Shame is a major issue that seems to stem from those who suffer from PTSD.
“I feel shame in that I have had issues with holding down jobs, failed relationships, or the many social anxieties and other issues that arise because of my PTSD.,” Michelle admits in all heartbreakingly brutal honesty. “The shame then leads to guilt because I can't hold down a job or that I have difficulty in large groups of people. It feels like a never ending circle at times.' WWP has been a huge factor in my life. Through their services I have connected with other Warriors that I can talk to, provided coping skills to help combat the shame or guilt, and helped with counseling services outside of the VA.
“People always come up to you and thank you for serving, but they don't know the price we have paid for serving our country.”
While music has provided Derrick with some comfort, Michelle has found the Wounded Warrior Project a haven, providing her with the coping mechanisms she needs.
She explains: “WWP has been a huge factor in my life.

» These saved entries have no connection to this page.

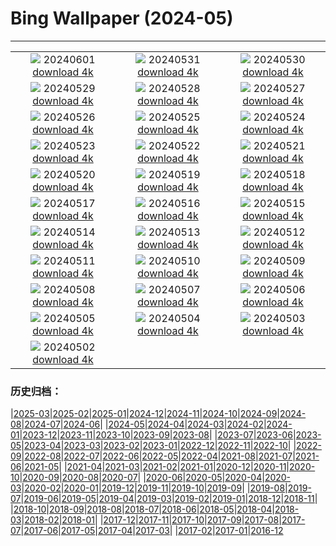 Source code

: # Bing Wallpaper (2024-05)
**************
| | | |
| :----: | :----: | :----: |
| ![](https://www.bing.com/th?id=OHR.PrideMonthSF_EN-GB6271318842_1920x1080.jpg) 20240601 [download 4k](https://www.bing.com/th?id=OHR.PrideMonthSF_EN-GB6271318842_UHD.jpg) | ![](https://www.bing.com/th?id=OHR.YorkshireDalesNP_EN-GB1861917445_1920x1080.jpg) 20240531 [download 4k](https://www.bing.com/th?id=OHR.YorkshireDalesNP_EN-GB1861917445_UHD.jpg) | ![](https://www.bing.com/th?id=OHR.Everglades90th_EN-GB0429923413_1920x1080.jpg) 20240530 [download 4k](https://www.bing.com/th?id=OHR.Everglades90th_EN-GB0429923413_UHD.jpg) |
| ![](https://www.bing.com/th?id=OHR.MullOtter_EN-GB2549170693_1920x1080.jpg) 20240529 [download 4k](https://www.bing.com/th?id=OHR.MullOtter_EN-GB2549170693_UHD.jpg) | ![](https://www.bing.com/th?id=OHR.MeteoraMonastery_EN-GB1630086453_1920x1080.jpg) 20240528 [download 4k](https://www.bing.com/th?id=OHR.MeteoraMonastery_EN-GB1630086453_UHD.jpg) | ![](https://www.bing.com/th?id=OHR.HayFestival2024_EN-GB9332975021_1920x1080.jpg) 20240527 [download 4k](https://www.bing.com/th?id=OHR.HayFestival2024_EN-GB9332975021_UHD.jpg) |
| ![](https://www.bing.com/th?id=OHR.MethowWildflowers_EN-GB8398636525_1920x1080.jpg) 20240526 [download 4k](https://www.bing.com/th?id=OHR.MethowWildflowers_EN-GB8398636525_UHD.jpg) | ![](https://www.bing.com/th?id=OHR.MoroccoBenhaddou_EN-GB8113662497_1920x1080.jpg) 20240525 [download 4k](https://www.bing.com/th?id=OHR.MoroccoBenhaddou_EN-GB8113662497_UHD.jpg) | ![](https://www.bing.com/th?id=OHR.OrdesaNationalPark_EN-GB0404903199_1920x1080.jpg) 20240524 [download 4k](https://www.bing.com/th?id=OHR.OrdesaNationalPark_EN-GB0404903199_UHD.jpg) |
| ![](https://www.bing.com/th?id=OHR.IndianStarTortoise_EN-GB7128491716_1920x1080.jpg) 20240523 [download 4k](https://www.bing.com/th?id=OHR.IndianStarTortoise_EN-GB7128491716_UHD.jpg) | ![](https://www.bing.com/th?id=OHR.SnowGumTasmania_EN-GB6373845319_1920x1080.jpg) 20240522 [download 4k](https://www.bing.com/th?id=OHR.SnowGumTasmania_EN-GB6373845319_UHD.jpg) | ![](https://www.bing.com/th?id=OHR.ChelseaFlowerUK_EN-GB5786159001_1920x1080.jpg) 20240521 [download 4k](https://www.bing.com/th?id=OHR.ChelseaFlowerUK_EN-GB5786159001_UHD.jpg) |
| ![](https://www.bing.com/th?id=OHR.HoneycombBee_EN-GB4546978575_1920x1080.jpg) 20240520 [download 4k](https://www.bing.com/th?id=OHR.HoneycombBee_EN-GB4546978575_UHD.jpg) | ![](https://www.bing.com/th?id=OHR.VernazzaItaly_EN-GB4204136839_1920x1080.jpg) 20240519 [download 4k](https://www.bing.com/th?id=OHR.VernazzaItaly_EN-GB4204136839_UHD.jpg) | ![](https://www.bing.com/th?id=OHR.MuseumWhale_EN-GB3804883018_1920x1080.jpg) 20240518 [download 4k](https://www.bing.com/th?id=OHR.MuseumWhale_EN-GB3804883018_UHD.jpg) |
| ![](https://www.bing.com/th?id=OHR.TarangireElephants_EN-GB3515198884_1920x1080.jpg) 20240517 [download 4k](https://www.bing.com/th?id=OHR.TarangireElephants_EN-GB3515198884_UHD.jpg) | ![](https://www.bing.com/th?id=OHR.DayOfLight_EN-GB6642931428_1920x1080.jpg) 20240516 [download 4k](https://www.bing.com/th?id=OHR.DayOfLight_EN-GB6642931428_UHD.jpg) | ![](https://www.bing.com/th?id=OHR.BlueCityIndia_EN-GB6388449012_1920x1080.jpg) 20240515 [download 4k](https://www.bing.com/th?id=OHR.BlueCityIndia_EN-GB6388449012_UHD.jpg) |
| ![](https://www.bing.com/th?id=OHR.CarlsbadNP_EN-GB5824134206_1920x1080.jpg) 20240514 [download 4k](https://www.bing.com/th?id=OHR.CarlsbadNP_EN-GB5824134206_UHD.jpg) | ![](https://www.bing.com/th?id=OHR.NamibiaCanyon_EN-GB4973769370_1920x1080.jpg) 20240513 [download 4k](https://www.bing.com/th?id=OHR.NamibiaCanyon_EN-GB4973769370_UHD.jpg) | ![](https://www.bing.com/th?id=OHR.SkiddawMassifUK_EN-GB5449719093_1920x1080.jpg) 20240512 [download 4k](https://www.bing.com/th?id=OHR.SkiddawMassifUK_EN-GB5449719093_UHD.jpg) |
| ![](https://www.bing.com/th?id=OHR.TexasIndigoBunting_EN-GB6986084120_1920x1080.jpg) 20240511 [download 4k](https://www.bing.com/th?id=OHR.TexasIndigoBunting_EN-GB6986084120_UHD.jpg) | ![](https://www.bing.com/th?id=OHR.MisoolRajaAmpat_EN-GB1531372722_1920x1080.jpg) 20240510 [download 4k](https://www.bing.com/th?id=OHR.MisoolRajaAmpat_EN-GB1531372722_UHD.jpg) | ![](https://www.bing.com/th?id=OHR.EmirganPark_EN-GB1032868040_1920x1080.jpg) 20240509 [download 4k](https://www.bing.com/th?id=OHR.EmirganPark_EN-GB1032868040_UHD.jpg) |
| ![](https://www.bing.com/th?id=OHR.PortMarseille_EN-GB8988650958_1920x1080.jpg) 20240508 [download 4k](https://www.bing.com/th?id=OHR.PortMarseille_EN-GB8988650958_UHD.jpg) | ![](https://www.bing.com/th?id=OHR.LittleDuckling_EN-GB2863897779_1920x1080.jpg) 20240507 [download 4k](https://www.bing.com/th?id=OHR.LittleDuckling_EN-GB2863897779_UHD.jpg) | ![](https://www.bing.com/th?id=OHR.JediMonastery_EN-GB8506812300_1920x1080.jpg) 20240506 [download 4k](https://www.bing.com/th?id=OHR.JediMonastery_EN-GB8506812300_UHD.jpg) |
| ![](https://www.bing.com/th?id=OHR.SanMiguelAllende_EN-GB7729877471_1920x1080.jpg) 20240505 [download 4k](https://www.bing.com/th?id=OHR.SanMiguelAllende_EN-GB7729877471_UHD.jpg) | ![](https://www.bing.com/th?id=OHR.BrightonPierFestival_EN-GB6742125656_1920x1080.jpg) 20240504 [download 4k](https://www.bing.com/th?id=OHR.BrightonPierFestival_EN-GB6742125656_UHD.jpg) | ![](https://www.bing.com/th?id=OHR.SonoranSpring_EN-GB6882953741_1920x1080.jpg) 20240503 [download 4k](https://www.bing.com/th?id=OHR.SonoranSpring_EN-GB6882953741_UHD.jpg) |
| ![](https://www.bing.com/th?id=OHR.CratersOfTheMoon_EN-GB6307433192_1920x1080.jpg) 20240502 [download 4k](https://www.bing.com/th?id=OHR.CratersOfTheMoon_EN-GB6307433192_UHD.jpg) |  |  |

### 历史归档：

|[2025-03](2025-03/2025-03.md)|[2025-02](2025-02/2025-02.md)|[2025-01](2025-01/2025-01.md)|[2024-12](2024-12/2024-12.md)|[2024-11](2024-11/2024-11.md)|[2024-10](2024-10/2024-10.md)|[2024-09](2024-09/2024-09.md)|[2024-08](2024-08/2024-08.md)|[2024-07](2024-07/2024-07.md)|[2024-06](2024-06/2024-06.md)|
|[2024-05](2024-05/2024-05.md)|[2024-04](2024-04/2024-04.md)|[2024-03](2024-03/2024-03.md)|[2024-02](2024-02/2024-02.md)|[2024-01](2024-01/2024-01.md)|[2023-12](2023-12/2023-12.md)|[2023-11](2023-11/2023-11.md)|[2023-10](2023-10/2023-10.md)|[2023-09](2023-09/2023-09.md)|[2023-08](2023-08/2023-08.md)|
|[2023-07](2023-07/2023-07.md)|[2023-06](2023-06/2023-06.md)|[2023-05](2023-05/2023-05.md)|[2023-04](2023-04/2023-04.md)|[2023-03](2023-03/2023-03.md)|[2023-02](2023-02/2023-02.md)|[2023-01](2023-01/2023-01.md)|[2022-12](2022-12/2022-12.md)|[2022-11](2022-11/2022-11.md)|[2022-10](2022-10/2022-10.md)|
|[2022-09](2022-09/2022-09.md)|[2022-08](2022-08/2022-08.md)|[2022-07](2022-07/2022-07.md)|[2022-06](2022-06/2022-06.md)|[2022-05](2022-05/2022-05.md)|[2022-04](2022-04/2022-04.md)|[2021-08](2021-08/2021-08.md)|[2021-07](2021-07/2021-07.md)|[2021-06](2021-06/2021-06.md)|[2021-05](2021-05/2021-05.md)|
|[2021-04](2021-04/2021-04.md)|[2021-03](2021-03/2021-03.md)|[2021-02](2021-02/2021-02.md)|[2021-01](2021-01/2021-01.md)|[2020-12](2020-12/2020-12.md)|[2020-11](2020-11/2020-11.md)|[2020-10](2020-10/2020-10.md)|[2020-09](2020-09/2020-09.md)|[2020-08](2020-08/2020-08.md)|[2020-07](2020-07/2020-07.md)|
|[2020-06](2020-06/2020-06.md)|[2020-05](2020-05/2020-05.md)|[2020-04](2020-04/2020-04.md)|[2020-03](2020-03/2020-03.md)|[2020-02](2020-02/2020-02.md)|[2020-01](2020-01/2020-01.md)|[2019-12](2019-12/2019-12.md)|[2019-11](2019-11/2019-11.md)|[2019-10](2019-10/2019-10.md)|[2019-09](2019-09/2019-09.md)|
|[2019-08](2019-08/2019-08.md)|[2019-07](2019-07/2019-07.md)|[2019-06](2019-06/2019-06.md)|[2019-05](2019-05/2019-05.md)|[2019-04](2019-04/2019-04.md)|[2019-03](2019-03/2019-03.md)|[2019-02](2019-02/2019-02.md)|[2019-01](2019-01/2019-01.md)|[2018-12](2018-12/2018-12.md)|[2018-11](2018-11/2018-11.md)|
|[2018-10](2018-10/2018-10.md)|[2018-09](2018-09/2018-09.md)|[2018-08](2018-08/2018-08.md)|[2018-07](2018-07/2018-07.md)|[2018-06](2018-06/2018-06.md)|[2018-05](2018-05/2018-05.md)|[2018-04](2018-04/2018-04.md)|[2018-03](2018-03/2018-03.md)|[2018-02](2018-02/2018-02.md)|[2018-01](2018-01/2018-01.md)|
|[2017-12](2017-12/2017-12.md)|[2017-11](2017-11/2017-11.md)|[2017-10](2017-10/2017-10.md)|[2017-09](2017-09/2017-09.md)|[2017-08](2017-08/2017-08.md)|[2017-07](2017-07/2017-07.md)|[2017-06](2017-06/2017-06.md)|[2017-05](2017-05/2017-05.md)|[2017-04](2017-04/2017-04.md)|[2017-03](2017-03/2017-03.md)|
|[2017-02](2017-02/2017-02.md)|[2017-01](2017-01/2017-01.md)|[2016-12](2016-12/2016-12.md)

Through their services I have connected with other Warriors that I can talk to, provided coping skills to help combat the shame or guilt, and helped with counseling services outside of the VA. ”
Michelle and Derrick implore others suffering from PTSD to reach out and seek help.
“You're not alone, “Michelle explains. “Others out there are like you.”
Derrick concurs: “ASK FOR HELP! There is no shame in admitting you can't do it alone. Get help now. The longer you wait the deeper the rabbit hole goes.”
For Derrick, who recently welcomed his first child, Kindness & Hope are simple.
“Kindness is the only hope we have,” he says. “I pride myself on being kind to everyone I come in contact with. A strangers smile is therapeutic for me. Knowing that I may have been the one bright spot in someone's dark day gives me joy!”